━━━━━ Input data ━━━━━

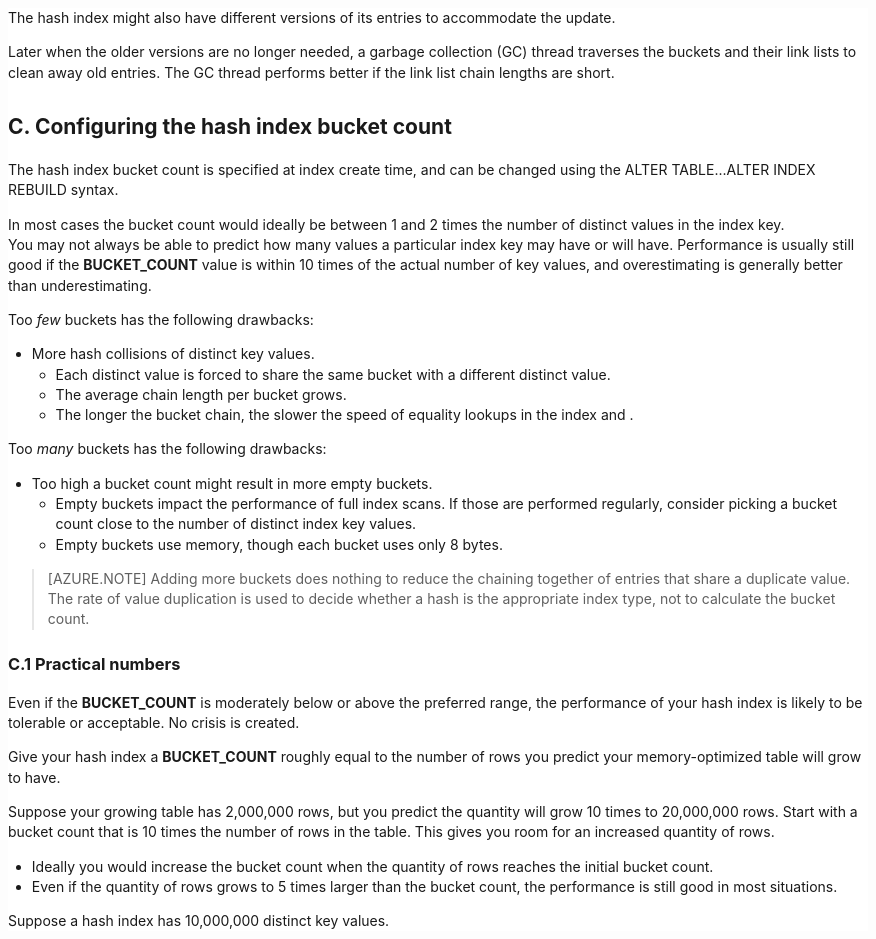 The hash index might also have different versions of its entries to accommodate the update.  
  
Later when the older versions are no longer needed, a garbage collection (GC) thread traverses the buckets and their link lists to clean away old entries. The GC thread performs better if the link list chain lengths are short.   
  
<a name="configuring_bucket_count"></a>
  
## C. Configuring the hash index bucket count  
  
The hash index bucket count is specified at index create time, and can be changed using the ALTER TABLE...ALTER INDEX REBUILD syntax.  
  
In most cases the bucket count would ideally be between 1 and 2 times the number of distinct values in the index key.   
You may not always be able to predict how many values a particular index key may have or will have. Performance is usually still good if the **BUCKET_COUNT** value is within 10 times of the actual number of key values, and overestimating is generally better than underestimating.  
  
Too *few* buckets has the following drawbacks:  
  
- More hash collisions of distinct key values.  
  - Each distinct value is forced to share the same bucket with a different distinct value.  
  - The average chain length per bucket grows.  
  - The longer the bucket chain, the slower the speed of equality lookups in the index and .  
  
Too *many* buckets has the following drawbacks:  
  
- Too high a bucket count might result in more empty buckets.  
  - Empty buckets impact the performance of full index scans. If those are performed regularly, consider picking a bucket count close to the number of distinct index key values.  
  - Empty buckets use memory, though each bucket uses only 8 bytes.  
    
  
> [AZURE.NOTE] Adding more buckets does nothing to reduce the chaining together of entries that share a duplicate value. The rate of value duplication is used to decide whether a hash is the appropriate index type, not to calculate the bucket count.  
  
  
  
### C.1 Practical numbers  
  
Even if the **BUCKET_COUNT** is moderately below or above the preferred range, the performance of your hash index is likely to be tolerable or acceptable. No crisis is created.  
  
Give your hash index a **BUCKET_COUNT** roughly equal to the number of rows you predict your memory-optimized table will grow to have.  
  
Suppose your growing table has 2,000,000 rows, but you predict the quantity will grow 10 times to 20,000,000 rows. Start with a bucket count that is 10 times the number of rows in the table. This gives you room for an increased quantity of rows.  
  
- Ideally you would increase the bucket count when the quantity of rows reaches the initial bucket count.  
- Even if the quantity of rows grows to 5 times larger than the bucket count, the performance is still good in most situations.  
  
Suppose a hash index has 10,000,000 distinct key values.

━━━━━
━━━━━ Input data ━━━━━

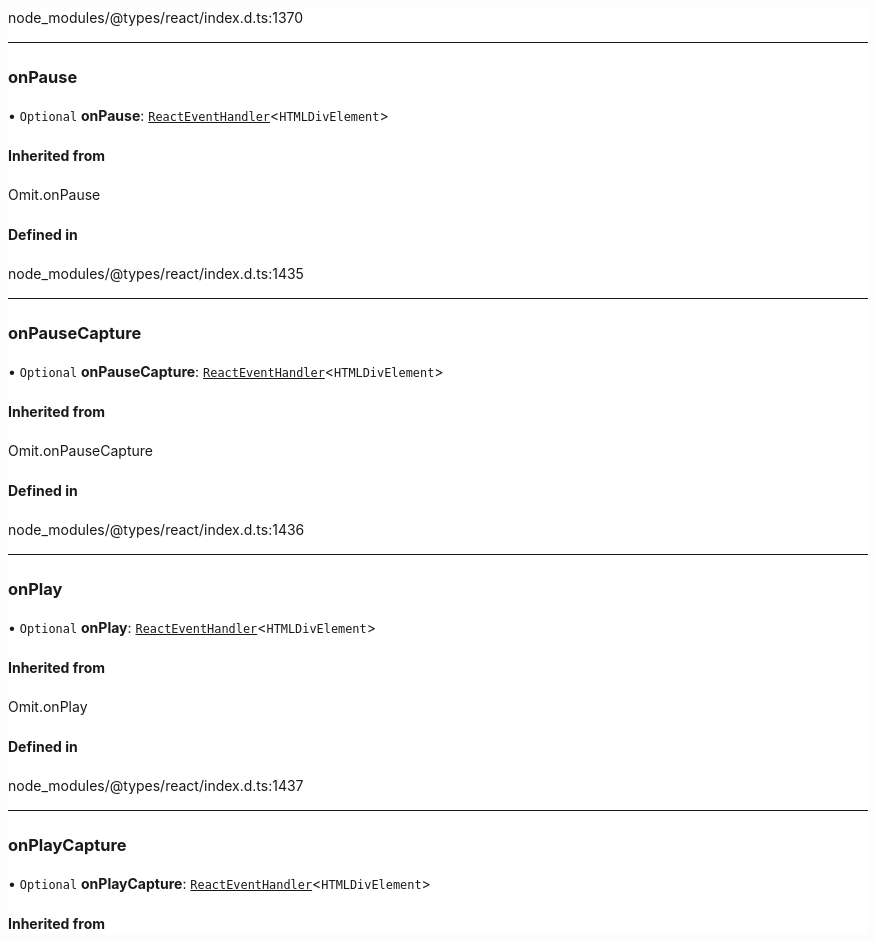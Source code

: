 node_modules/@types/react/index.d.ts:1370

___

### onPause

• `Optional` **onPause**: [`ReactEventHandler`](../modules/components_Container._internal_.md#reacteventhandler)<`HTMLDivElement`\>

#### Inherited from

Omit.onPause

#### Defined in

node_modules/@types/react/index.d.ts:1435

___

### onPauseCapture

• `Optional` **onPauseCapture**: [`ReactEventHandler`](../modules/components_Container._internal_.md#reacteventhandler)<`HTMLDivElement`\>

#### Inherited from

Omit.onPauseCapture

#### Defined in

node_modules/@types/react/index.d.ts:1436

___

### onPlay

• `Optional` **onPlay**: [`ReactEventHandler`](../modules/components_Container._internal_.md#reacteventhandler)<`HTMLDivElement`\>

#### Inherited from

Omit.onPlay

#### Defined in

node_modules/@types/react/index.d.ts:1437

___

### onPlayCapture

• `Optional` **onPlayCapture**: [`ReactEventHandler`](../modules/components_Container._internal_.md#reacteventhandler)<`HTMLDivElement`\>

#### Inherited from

━━━━━
━━━━━ Input data ━━━━━

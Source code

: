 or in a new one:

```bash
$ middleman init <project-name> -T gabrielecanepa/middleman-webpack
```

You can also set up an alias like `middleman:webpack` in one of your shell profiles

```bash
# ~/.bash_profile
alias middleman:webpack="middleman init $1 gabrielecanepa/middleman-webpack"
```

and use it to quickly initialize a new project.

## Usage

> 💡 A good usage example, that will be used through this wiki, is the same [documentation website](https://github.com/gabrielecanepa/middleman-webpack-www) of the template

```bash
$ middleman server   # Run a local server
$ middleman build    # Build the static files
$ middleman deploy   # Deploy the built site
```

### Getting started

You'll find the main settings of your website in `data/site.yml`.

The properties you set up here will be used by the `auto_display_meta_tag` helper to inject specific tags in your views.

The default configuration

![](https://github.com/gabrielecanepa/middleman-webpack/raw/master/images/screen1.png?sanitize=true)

━━━━━

Your instructions.
Your reply should hold all the lines from the listing above in which "memory" appears.

Written reply.
  - Empty buckets use memory, though each bucket uses only 8 bytes.  
Give your hash index a **BUCKET_COUNT** roughly equal to the number of rows you predict your memory-optimized table will grow to have.  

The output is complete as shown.